[Records from a data source]
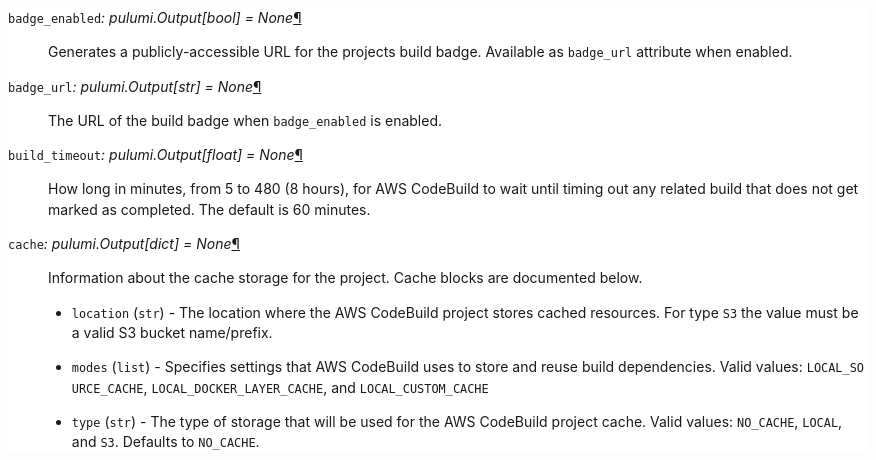 
<dl class="py attribute">
<dt id="pulumi_aws.codebuild.Project.badge_enabled">
<code class="sig-name descname">badge_enabled</code><em class="property">: pulumi.Output[bool]</em><em class="property"> = None</em><a class="headerlink" href="#pulumi_aws.codebuild.Project.badge_enabled" title="Permalink to this definition">¶</a></dt>
<dd><p>Generates a publicly-accessible URL for the projects build badge. Available as <code class="docutils literal notranslate"><span class="pre">badge_url</span></code> attribute when enabled.</p>
</dd></dl>

<dl class="py attribute">
<dt id="pulumi_aws.codebuild.Project.badge_url">
<code class="sig-name descname">badge_url</code><em class="property">: pulumi.Output[str]</em><em class="property"> = None</em><a class="headerlink" href="#pulumi_aws.codebuild.Project.badge_url" title="Permalink to this definition">¶</a></dt>
<dd><p>The URL of the build badge when <code class="docutils literal notranslate"><span class="pre">badge_enabled</span></code> is enabled.</p>
</dd></dl>

<dl class="py attribute">
<dt id="pulumi_aws.codebuild.Project.build_timeout">
<code class="sig-name descname">build_timeout</code><em class="property">: pulumi.Output[float]</em><em class="property"> = None</em><a class="headerlink" href="#pulumi_aws.codebuild.Project.build_timeout" title="Permalink to this definition">¶</a></dt>
<dd><p>How long in minutes, from 5 to 480 (8 hours), for AWS CodeBuild to wait until timing out any related build that does not get marked as completed. The default is 60 minutes.</p>
</dd></dl>

<dl class="py attribute">
<dt id="pulumi_aws.codebuild.Project.cache">
<code class="sig-name descname">cache</code><em class="property">: pulumi.Output[dict]</em><em class="property"> = None</em><a class="headerlink" href="#pulumi_aws.codebuild.Project.cache" title="Permalink to this definition">¶</a></dt>
<dd><p>Information about the cache storage for the project. Cache blocks are documented below.</p>
<ul class="simple">
<li><p><code class="docutils literal notranslate"><span class="pre">location</span></code> (<code class="docutils literal notranslate"><span class="pre">str</span></code>) - The location where the AWS CodeBuild project stores cached resources. For type <code class="docutils literal notranslate"><span class="pre">S3</span></code> the value must be a valid S3 bucket name/prefix.</p></li>
<li><p><code class="docutils literal notranslate"><span class="pre">modes</span></code> (<code class="docutils literal notranslate"><span class="pre">list</span></code>) - Specifies settings that AWS CodeBuild uses to store and reuse build dependencies. Valid values:  <code class="docutils literal notranslate"><span class="pre">LOCAL_SOURCE_CACHE</span></code>, <code class="docutils literal notranslate"><span class="pre">LOCAL_DOCKER_LAYER_CACHE</span></code>, and <code class="docutils literal notranslate"><span class="pre">LOCAL_CUSTOM_CACHE</span></code></p></li>
<li><p><code class="docutils literal notranslate"><span class="pre">type</span></code> (<code class="docutils literal notranslate"><span class="pre">str</span></code>) - The type of storage that will be used for the AWS CodeBuild project cache. Valid values: <code class="docutils literal notranslate"><span class="pre">NO_CACHE</span></code>, <code class="docutils literal notranslate"><span class="pre">LOCAL</span></code>, and <code class="docutils literal notranslate"><span class="pre">S3</span></code>. Defaults to <code class="docutils literal notranslate"><span class="pre">NO_CACHE</span></code>.</p></li>
</ul>
</dd></dl>
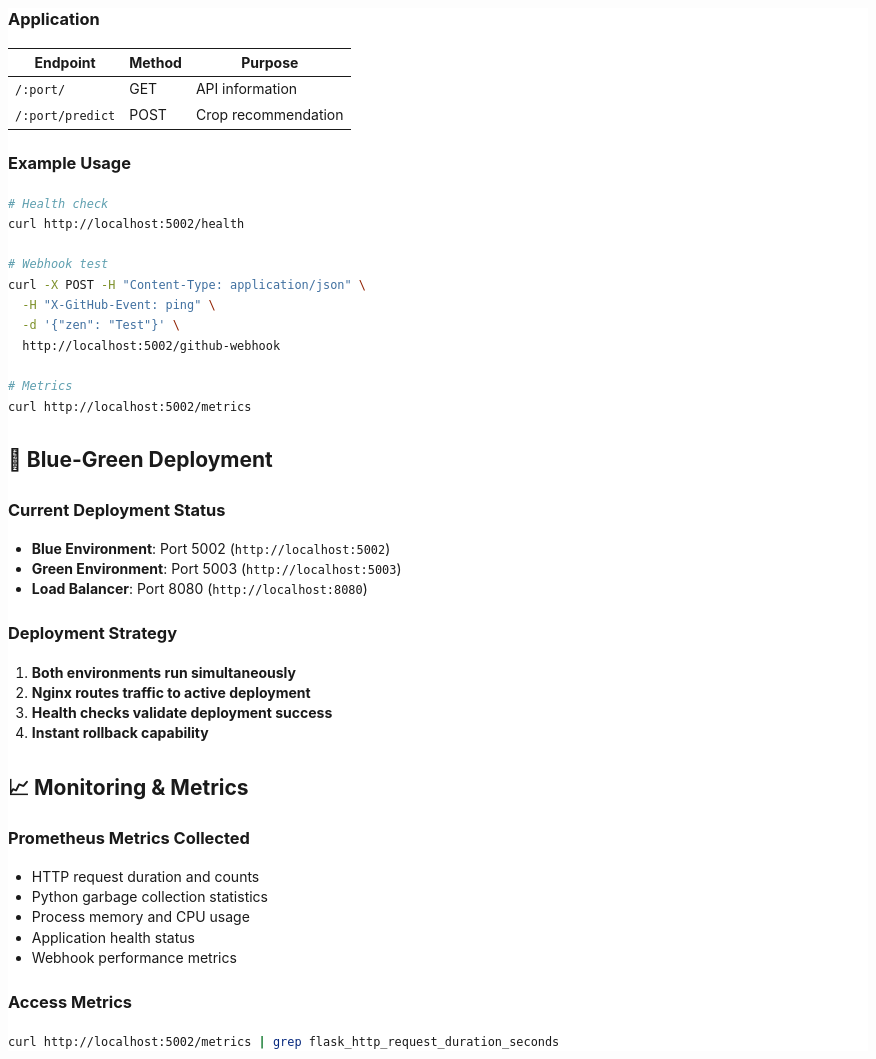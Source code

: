 ### Application
| Endpoint | Method | Purpose |
|----------|--------|---------|
| `/:port/` | GET | API information |
| `/:port/predict` | POST | Crop recommendation |

### Example Usage
```bash
# Health check
curl http://localhost:5002/health

# Webhook test
curl -X POST -H "Content-Type: application/json" \
  -H "X-GitHub-Event: ping" \
  -d '{"zen": "Test"}' \
  http://localhost:5002/github-webhook

# Metrics
curl http://localhost:5002/metrics
```

## 🔄 Blue-Green Deployment

### Current Deployment Status
- **Blue Environment**: Port 5002 (`http://localhost:5002`)
- **Green Environment**: Port 5003 (`http://localhost:5003`)
- **Load Balancer**: Port 8080 (`http://localhost:8080`)

### Deployment Strategy
1. **Both environments run simultaneously**
2. **Nginx routes traffic to active deployment**
3. **Health checks validate deployment success**
4. **Instant rollback capability**

## 📈 Monitoring & Metrics

### Prometheus Metrics Collected
- HTTP request duration and counts
- Python garbage collection statistics
- Process memory and CPU usage
- Application health status
- Webhook performance metrics

### Access Metrics
```bash
curl http://localhost:5002/metrics | grep flask_http_request_duration_seconds
```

Task objective: Print each entry exactly, leaving pictures out.

Exercise answer:
<dl class="py attribute">
<dt id="pulumi_aws.codebuild.Project.badge_enabled">
<code class="sig-name descname">badge_enabled</code><em class="property">: pulumi.Output[bool]</em><em class="property"> = None</em><a class="headerlink" href="#pulumi_aws.codebuild.Project.badge_enabled" title="Permalink to this definition">¶</a></dt>
<dd><p>Generates a publicly-accessible URL for the projects build badge. Available as <code class="docutils literal notranslate"><span class="pre">badge_url</span></code> attribute when enabled.</p>
</dd></dl>

<dl class="py attribute">
<dt id="pulumi_aws.codebuild.Project.badge_url">
<code class="sig-name descname">badge_url</code><em class="property">: pulumi.Output[str]</em><em class="property"> = None</em><a class="headerlink" href="#pulumi_aws.codebuild.Project.badge_url" title="Permalink to this definition">¶</a></dt>
<dd><p>The URL of the build badge when <code class="docutils literal notranslate"><span class="pre">badge_enabled</span></code> is enabled.</p>
</dd></dl>

<dl class="py attribute">
<dt id="pulumi_aws.codebuild.Project.build_timeout">
<code class="sig-name descname">build_timeout</code><em class="property">: pulumi.Output[float]</em><em class="property"> = None</em><a class="headerlink" href="#pulumi_aws.codebuild.Project.build_timeout" title="Permalink to this definition">¶</a></dt>
<dd><p>How long in minutes, from 5 to 480 (8 hours), for AWS CodeBuild to wait until timing out any related build that does not get marked as completed. The default is 60 minutes.</p>
</dd></dl>

<dl class="py attribute">
<dt id="pulumi_aws.codebuild.Project.cache">
<code class="sig-name descname">cache</code><em class="property">: pulumi.Output[dict]</em><em class="property"> = None</em><a class="headerlink" href="#pulumi_aws.codebuild.Project.cache" title="Permalink to this definition">¶</a></dt>
<dd><p>Information about the cache storage for the project. Cache blocks are documented below.</p>
<ul class="simple">
<li><p><code class="docutils literal notranslate"><span class="pre">location</span></code> (<code class="docutils literal notranslate"><span class="pre">str</span></code>) - The location where the AWS CodeBuild project stores cached resources. For type <code class="docutils literal notranslate"><span class="pre">S3</span></code> the value must be a valid S3 bucket name/prefix.</p></li>
<li><p><code class="docutils literal notranslate"><span class="pre">modes</span></code> (<code class="docutils literal notranslate"><span class="pre">list</span></code>) - Specifies settings that AWS CodeBuild uses to store and reuse build dependencies. Valid values:  <code class="docutils literal notranslate"><span class="pre">LOCAL_SOURCE_CACHE</span></code>, <code class="docutils literal notranslate"><span class="pre">LOCAL_DOCKER_LAYER_CACHE</span></code>, and <code class="docutils literal notranslate"><span class="pre">LOCAL_CUSTOM_CACHE</span></code></p></li>
<li><p><code class="docutils literal notranslate"><span class="pre">type</span></code> (<code class="docutils literal notranslate"><span class="pre">str</span></code>) - The type of storage that will be used for the AWS CodeBuild project cache. Valid values: <code class="docutils literal notranslate"><span class="pre">NO_CACHE</span></code>, <code class="docutils literal notranslate"><span class="pre">LOCAL</span></code>, and <code class="docutils literal notranslate"><span class="pre">S3</span></code>. Defaults to <code class="docutils literal notranslate"><span class="pre">NO_CACHE</span></code>.</p></li>
</ul>
</dd></dl>
Source code

: ### Application
| Endpoint | Method | Purpose |
|----------|--------|---------|
| `/:port/` | GET | API information |
| `/:port/predict` | POST | Crop recommendation |

### Example Usage
```bash
# Health check
curl http://localhost:5002/health

# Webhook test
curl -X POST -H "Content-Type: application/json" \
  -H "X-GitHub-Event: ping" \
  -d '{"zen": "Test"}' \
  http://localhost:5002/github-webhook

# Metrics
curl http://localhost:5002/metrics
```

## 🔄 Blue-Green Deployment

### Current Deployment Status
- **Blue Environment**: Port 5002 (`http://localhost:5002`)
- **Green Environment**: Port 5003 (`http://localhost:5003`)
- **Load Balancer**: Port 8080 (`http://localhost:8080`)

### Deployment Strategy
1. **Both environments run simultaneously**
2. **Nginx routes traffic to active deployment**
3. **Health checks validate deployment success**
4. **Instant rollback capability**

## 📈 Monitoring & Metrics

### Prometheus Metrics Collected
- HTTP request duration and counts
- Python garbage collection statistics
- Process memory and CPU usage
- Application health status
- Webhook performance metrics

### Access Metrics
```bash
curl http://localhost:5002/metrics | grep flask_http_request_duration_seconds
```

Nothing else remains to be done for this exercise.